Jones was a member of the Cherokee High School girls basketball team from 1965-69. She was a two-time all-state selection, three-time all-region player and earned a varsity letter in each of her four seasons. Jones contributed to state championship teams in her final three seasons and was the team’s most valuable player as a senior.

Then, she walked away from basketball.

Jones was offered a partial scholarship to play at Nashville Business College — before the days of women’s basketball in the NCAA — but she declined.

“I don’t know why I decided not to take it,” said Jones, who said she now regrets the decision. “That was the main thing I did, was play basketball.”

Jones, who once scored 48 points in a game, will be inducted into the Cherokee County Sports Hall of Fame tonight as a member of its class of 2013.

“I never really thought I would make it to the hall of fame, because not everybody can,” she said. “But it’s certainly something to be proud of.”

When Jones graduated from high school and left basketball behind, she took a job at Western Electric, which later became AT&T and finally Lucent Technologies. She retired from the company in 2001 and took a position with Verizon.

Jones now lives in Duluth with her husband, Don, although the pair has considered moving back to Cherokee County. She has two children, a step-daughter and six grandchildren, one of which she is now raising.

However, none of them have followed in Jones’ basketball shoes.

“I would give anything if they would,” she said. “My husband and I are both very athletic. We have played softball together and I play tennis.”

Jones hasn’t made it back to Cherokee for a basketball game since she graduated, but she would like to change that. Some of her cousins have children or grandchildren in the area, and she would like to see them continue the family tradition of success.

As a sixth-grader, Jones wanted to go out for the cheerleading squad, but after a conversation with her father, she pursued basketball instead.

“I wanted to be a cheerleader, and my dad said, ‘You are too tall to be a cheerleader. You should play basketball,’” she said. “So he was the one that directed me toward basketball.”

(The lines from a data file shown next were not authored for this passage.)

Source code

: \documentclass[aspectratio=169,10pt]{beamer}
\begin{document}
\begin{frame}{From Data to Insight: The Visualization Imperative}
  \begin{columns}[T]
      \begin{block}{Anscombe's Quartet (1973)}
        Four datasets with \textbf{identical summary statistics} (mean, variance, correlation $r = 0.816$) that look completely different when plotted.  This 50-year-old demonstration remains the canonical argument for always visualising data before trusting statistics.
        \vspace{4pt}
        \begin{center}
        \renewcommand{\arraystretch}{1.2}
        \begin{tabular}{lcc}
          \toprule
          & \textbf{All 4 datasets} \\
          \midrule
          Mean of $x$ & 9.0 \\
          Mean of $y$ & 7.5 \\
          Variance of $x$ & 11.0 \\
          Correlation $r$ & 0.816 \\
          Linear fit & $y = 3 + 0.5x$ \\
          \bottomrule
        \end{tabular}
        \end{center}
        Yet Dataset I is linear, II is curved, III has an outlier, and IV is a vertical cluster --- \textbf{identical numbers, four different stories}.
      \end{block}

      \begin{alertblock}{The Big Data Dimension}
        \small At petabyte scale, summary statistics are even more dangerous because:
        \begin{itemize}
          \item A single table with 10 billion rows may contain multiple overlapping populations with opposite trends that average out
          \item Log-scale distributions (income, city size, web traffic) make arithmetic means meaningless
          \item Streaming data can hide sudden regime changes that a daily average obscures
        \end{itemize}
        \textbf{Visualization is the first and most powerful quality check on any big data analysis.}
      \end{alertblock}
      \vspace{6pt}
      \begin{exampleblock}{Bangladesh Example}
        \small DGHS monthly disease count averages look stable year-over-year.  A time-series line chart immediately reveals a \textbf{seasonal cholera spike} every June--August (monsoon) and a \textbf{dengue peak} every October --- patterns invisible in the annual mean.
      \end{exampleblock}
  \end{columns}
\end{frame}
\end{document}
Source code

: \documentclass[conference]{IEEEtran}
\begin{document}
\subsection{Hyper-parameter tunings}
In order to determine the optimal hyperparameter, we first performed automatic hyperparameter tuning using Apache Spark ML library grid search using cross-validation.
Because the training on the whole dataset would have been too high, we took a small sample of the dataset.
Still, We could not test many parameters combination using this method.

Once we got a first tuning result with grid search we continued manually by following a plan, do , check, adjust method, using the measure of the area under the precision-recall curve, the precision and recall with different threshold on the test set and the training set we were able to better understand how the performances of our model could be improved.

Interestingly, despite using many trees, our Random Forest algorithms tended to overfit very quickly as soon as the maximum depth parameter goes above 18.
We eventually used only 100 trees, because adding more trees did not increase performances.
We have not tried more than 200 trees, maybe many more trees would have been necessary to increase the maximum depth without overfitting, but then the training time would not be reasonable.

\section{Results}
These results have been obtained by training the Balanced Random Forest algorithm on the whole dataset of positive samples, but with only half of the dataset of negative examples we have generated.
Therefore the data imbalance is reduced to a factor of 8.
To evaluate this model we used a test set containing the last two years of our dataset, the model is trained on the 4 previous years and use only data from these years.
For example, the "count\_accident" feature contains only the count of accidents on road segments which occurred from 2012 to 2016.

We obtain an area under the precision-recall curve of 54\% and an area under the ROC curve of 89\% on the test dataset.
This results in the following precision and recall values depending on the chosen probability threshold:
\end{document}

The daughter of two textile mill workers, Jones played basketball whenever she had free time.

“Basketball was kind of my life,” she said. “I ate, slept and breathed basketball, even when it was off-season. I lived in the village and there was a basketball goal near my house and I would go there and shoot, even during the offseason.”

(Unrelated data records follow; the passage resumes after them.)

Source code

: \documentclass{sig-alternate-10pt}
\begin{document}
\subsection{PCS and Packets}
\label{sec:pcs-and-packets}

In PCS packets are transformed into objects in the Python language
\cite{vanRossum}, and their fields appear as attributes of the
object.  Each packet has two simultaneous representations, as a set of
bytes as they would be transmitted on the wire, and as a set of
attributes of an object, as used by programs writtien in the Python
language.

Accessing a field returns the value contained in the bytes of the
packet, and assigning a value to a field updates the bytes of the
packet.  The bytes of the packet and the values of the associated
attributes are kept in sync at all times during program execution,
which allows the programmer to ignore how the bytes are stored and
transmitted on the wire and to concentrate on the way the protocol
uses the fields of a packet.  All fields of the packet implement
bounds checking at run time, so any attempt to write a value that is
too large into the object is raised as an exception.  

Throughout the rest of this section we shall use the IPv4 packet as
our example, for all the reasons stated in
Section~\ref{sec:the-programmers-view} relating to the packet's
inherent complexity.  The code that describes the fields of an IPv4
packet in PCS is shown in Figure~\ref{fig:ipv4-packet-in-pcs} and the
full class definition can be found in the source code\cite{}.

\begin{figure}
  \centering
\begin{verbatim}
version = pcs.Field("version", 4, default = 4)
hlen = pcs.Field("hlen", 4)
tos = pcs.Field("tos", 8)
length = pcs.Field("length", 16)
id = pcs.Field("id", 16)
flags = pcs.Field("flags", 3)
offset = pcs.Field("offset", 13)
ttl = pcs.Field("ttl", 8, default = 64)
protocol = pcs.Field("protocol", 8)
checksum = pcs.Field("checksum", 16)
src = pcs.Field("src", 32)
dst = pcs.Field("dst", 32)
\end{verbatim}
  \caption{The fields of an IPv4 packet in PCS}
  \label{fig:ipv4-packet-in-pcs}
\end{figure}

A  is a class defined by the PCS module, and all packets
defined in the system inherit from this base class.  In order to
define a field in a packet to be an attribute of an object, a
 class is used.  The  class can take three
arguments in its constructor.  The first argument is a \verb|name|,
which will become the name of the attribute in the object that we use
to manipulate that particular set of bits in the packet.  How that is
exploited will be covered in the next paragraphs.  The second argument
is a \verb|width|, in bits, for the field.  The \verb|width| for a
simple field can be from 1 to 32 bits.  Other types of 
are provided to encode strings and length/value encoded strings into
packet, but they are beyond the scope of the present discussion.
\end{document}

At the time, Cherokee was the only high school in the county. Jones was proud to be apart of the team.

“Girls basketball in Cherokee County was really big for us because the girls basketball team was noted for winning the region at least,” she said. “Everybody expected us to win.”

While one of the reasons Jones said she enjoyed basketball was the camaraderie, she said she hasn’t kept in touch with many of the other players. It’s for that reason that she’s happy that the Cherokee County Sports Hall of Fame will also be recognizing the Lady Warriors’ state championship teams from 1967, ’68 and ’69.

“I’m hoping that, since they are doing the whole team thing, I will get to see some of them because I would love to see them all again,” Jones said.